I really wanted to like “Killers of Kilimanjaro.” It has a lot going for it: beautiful African locations; adorable baby animals; photography in Cinemascope; exotic people; a suitably tense soundtrack–and Robert Taylor. There is some humor, some action and a woefully underplayed romance.
The main culprit is the script, which passed through the hands of a number of writers, ending up a monotone muddle. Taylor and Anthony Newly labor manfully but even their combined efforts can’t salvage the poor writing.
Another problem is Anne Aubrey. I haven’t seen her in anything else so her work here may not be typical. Aubrey is terminally bland. Her features are not interesting nor is she photographed well. Her emotions are so limited that when she learns her fiancé’s sad fate she shrugs her shoulders and moves on. There are no sparks between her and Taylor.
Nor is Taylor at his best, although he is very effective in the spear throwing scene. He looks hot and tired and his left eye seems to droop. At 48 he is still slim and graceful although obviously too old for the blandly pretty 22 year old Aubrey. Someone like Eleanor Parker would have made the role come alive, but Aubrey can’t.

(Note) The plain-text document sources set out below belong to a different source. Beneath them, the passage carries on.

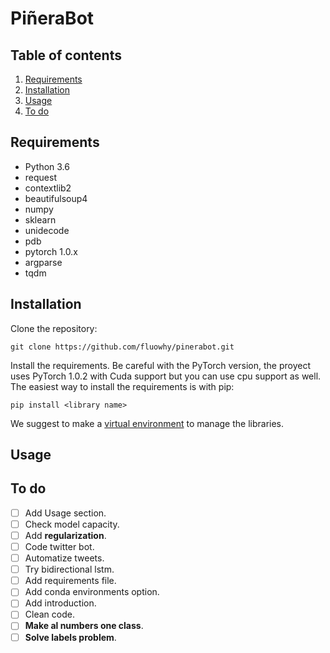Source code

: # PiñeraBot

## Table of contents
1. [Requirements](#requirements)
2. [Installation](#installation)
3. [Usage](#usage)
3. [To do](#todo)

## Requirements <a name="requirements"></a>

* Python 3.6
* request
* contextlib2
* beautifulsoup4
* numpy
* sklearn
* unidecode
* pdb
* pytorch 1.0.x
* argparse
* tqdm

## Installation <a name="installations"></a>

Clone the repository:
```
git clone https://github.com/fluowhy/pinerabot.git
```
Install the requirements. Be careful with the PyTorch version, the proyect uses PyTorch 1.0.2 with Cuda support but you can use cpu support as well. The easiest way to install the requirements is with pip:
```
pip install <library name>
``` 
We suggest to make a [virtual environment](https://virtualenv.pypa.io/en/latest/) to manage the libraries.

## Usage <a name="usage"></a>

## To do <a name="todo"></a>

- [ ] Add Usage section.
- [ ] Check model capacity.
- [ ] Add **regularization**.
- [ ] Code twitter bot.
- [ ] Automatize tweets.
- [ ] Try bidirectional lstm.
- [ ] Add requirements file.
- [ ] Add conda environments option.
- [ ] Add introduction.
- [ ] Clean code.
- [ ] **Make al numbers one class**.
- [ ] **Solve labels problem**.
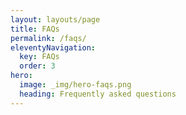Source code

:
 ```yaml
---
layout: layouts/page
title: FAQs
permalink: /faqs/
eleventyNavigation:
  key: FAQs
  order: 3
hero:
  image: _img/hero-faqs.png
  heading: Frequently asked questions
---
```

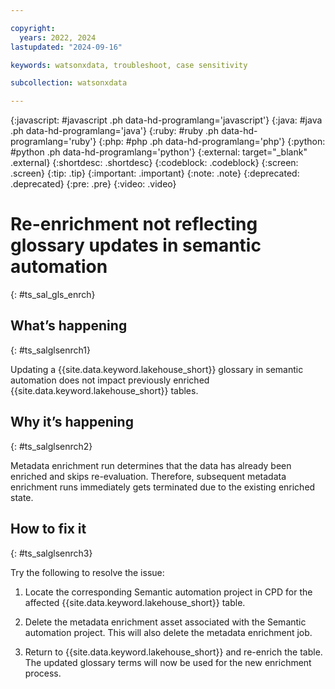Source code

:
 ```yaml
---

copyright:
  years: 2022, 2024
lastupdated: "2024-09-16"

keywords: watsonxdata, troubleshoot, case sensitivity

subcollection: watsonxdata

---
```


{:javascript: #javascript .ph data-hd-programlang='javascript'}
{:java: #java .ph data-hd-programlang='java'}
{:ruby: #ruby .ph data-hd-programlang='ruby'}
{:php: #php .ph data-hd-programlang='php'}
{:python: #python .ph data-hd-programlang='python'}
{:external: target="_blank" .external}
{:shortdesc: .shortdesc}
{:codeblock: .codeblock}
{:screen: .screen}
{:tip: .tip}
{:important: .important}
{:note: .note}
{:deprecated: .deprecated}
{:pre: .pre}
{:video: .video}

# Re-enrichment not reflecting glossary updates in semantic automation
{: #ts_sal_gls_enrch}

## What’s happening
{: #ts_salglsenrch1}

Updating a {{site.data.keyword.lakehouse_short}} glossary in semantic automation does not impact previously enriched {{site.data.keyword.lakehouse_short}} tables.

## Why it’s happening
{: #ts_salglsenrch2}

Metadata enrichment run determines that the data has already been enriched and skips re-evaluation. Therefore, subsequent metadata enrichment runs immediately gets terminated due to the existing enriched state.

## How to fix it
{: #ts_salglsenrch3}

Try the following to resolve the issue:

1. Locate the corresponding Semantic automation project in CPD for the affected {{site.data.keyword.lakehouse_short}} table.

1. Delete the metadata enrichment asset associated with the Semantic automation project. This will also delete the metadata enrichment job.

1. Return to {{site.data.keyword.lakehouse_short}} and re-enrich the table. The updated glossary terms will now be used for the new enrichment process.
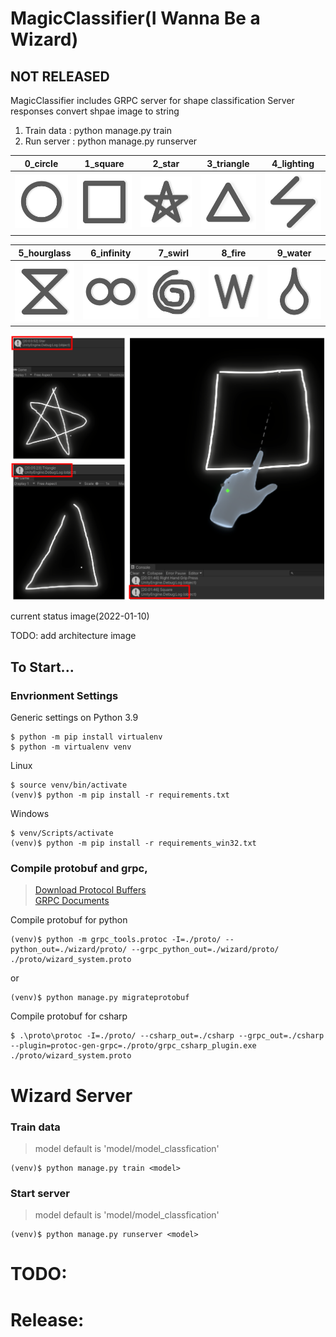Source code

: # MagicClassifier(I Wanna Be a Wizard)
## NOT RELEASED
MagicClassifier includes GRPC server for shape classification
Server responses convert shpae image to string 
1. Train data : python manage.py train
2. Run server : python manage.py runserver


|0_circle|1_square|2_star|3_triangle|4_lighting|
|:-:|:-:|:-:|:-:|:-:|
|[<img src="./images/circle.png" width="100"/>](./images/circle.png)|[<img src="./images/square.png" width="100"/>](./images/square.png)|[<img src="./images/star.png" width="100"/>](./images/star.png)|[<img src="./images/triangle.png" width="100"/>](./images/triangle.png)|[<img src="./images/lightning.png" width="100"/>](./images/lightning.png)

|5_hourglass|6_infinity|7_swirl|8_fire|9_water|
|:-:|:-:|:-:|:-:|:-:|
|[<img src="./images/hourglass.png" width="100"/>](./images/hourglass.png)|[<img src="./images/infinity.png" width="100"/>](./images/infinity.png)|[<img src="./images/swirl.png" width="100"/>](./images/swirl.png)|[<img src="./images/fire.png" width="100"/>](./images/fire.png)|[<img src="./images/water.png" width="100"/>](./images/water.png)|

[<img src="./images/hou.png" width="600"/>](./images/hou.png)

current status image(2022-01-10)

TODO: add architecture image

## To Start...

### Envrionment Settings
Generic settings on Python 3.9
```
$ python -m pip install virtualenv
$ python -m virtualenv venv
```
Linux
```
$ source venv/bin/activate
(venv)$ python -m pip install -r requirements.txt
```
Windows
```
$ venv/Scripts/activate
(venv)$ python -m pip install -r requirements_win32.txt
```

### Compile protobuf and grpc, 
> [Download Protocol Buffers](https://developers.google.com/protocol-buffers/docs/downloads) \
> [GRPC Documents](https://grpc.io/docs/languages/python/basics/)

Compile protobuf for python
```
(venv)$ python -m grpc_tools.protoc -I=./proto/ --python_out=./wizard/proto/ --grpc_python_out=./wizard/proto/ ./proto/wizard_system.proto
```
or
```
(venv)$ python manage.py migrateprotobuf
```

Compile protobuf for csharp
```
$ .\proto\protoc -I=./proto/ --csharp_out=./csharp --grpc_out=./csharp --plugin=protoc-gen-grpc=./proto/grpc_csharp_plugin.exe ./proto/wizard_system.proto
```

# Wizard Server

### Train data
> model default is 'model/model_classfication'
```
(venv)$ python manage.py train <model>
```

### Start server
> model default is 'model/model_classfication'
```
(venv)$ python manage.py runserver <model>
```



# TODO:


# Release:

Just for the visuals, “Killers of Kilimanjaro” is worth a look. Also, the depiction of Arab slave traders and a young boy whose Western inspired awakening to the evils of his family’s trade couldn’t be done in today’s PC world. The conflict between English and German companies in Africa foreshadows the conflicts of the twentieth century.
With a better script and more vigorous direction by Richard Thorpe, “Killers of Kilimanjaro” could have been very entertaining. As it is, Robert Taylor judged it a failure and, reluctantly, I must agree.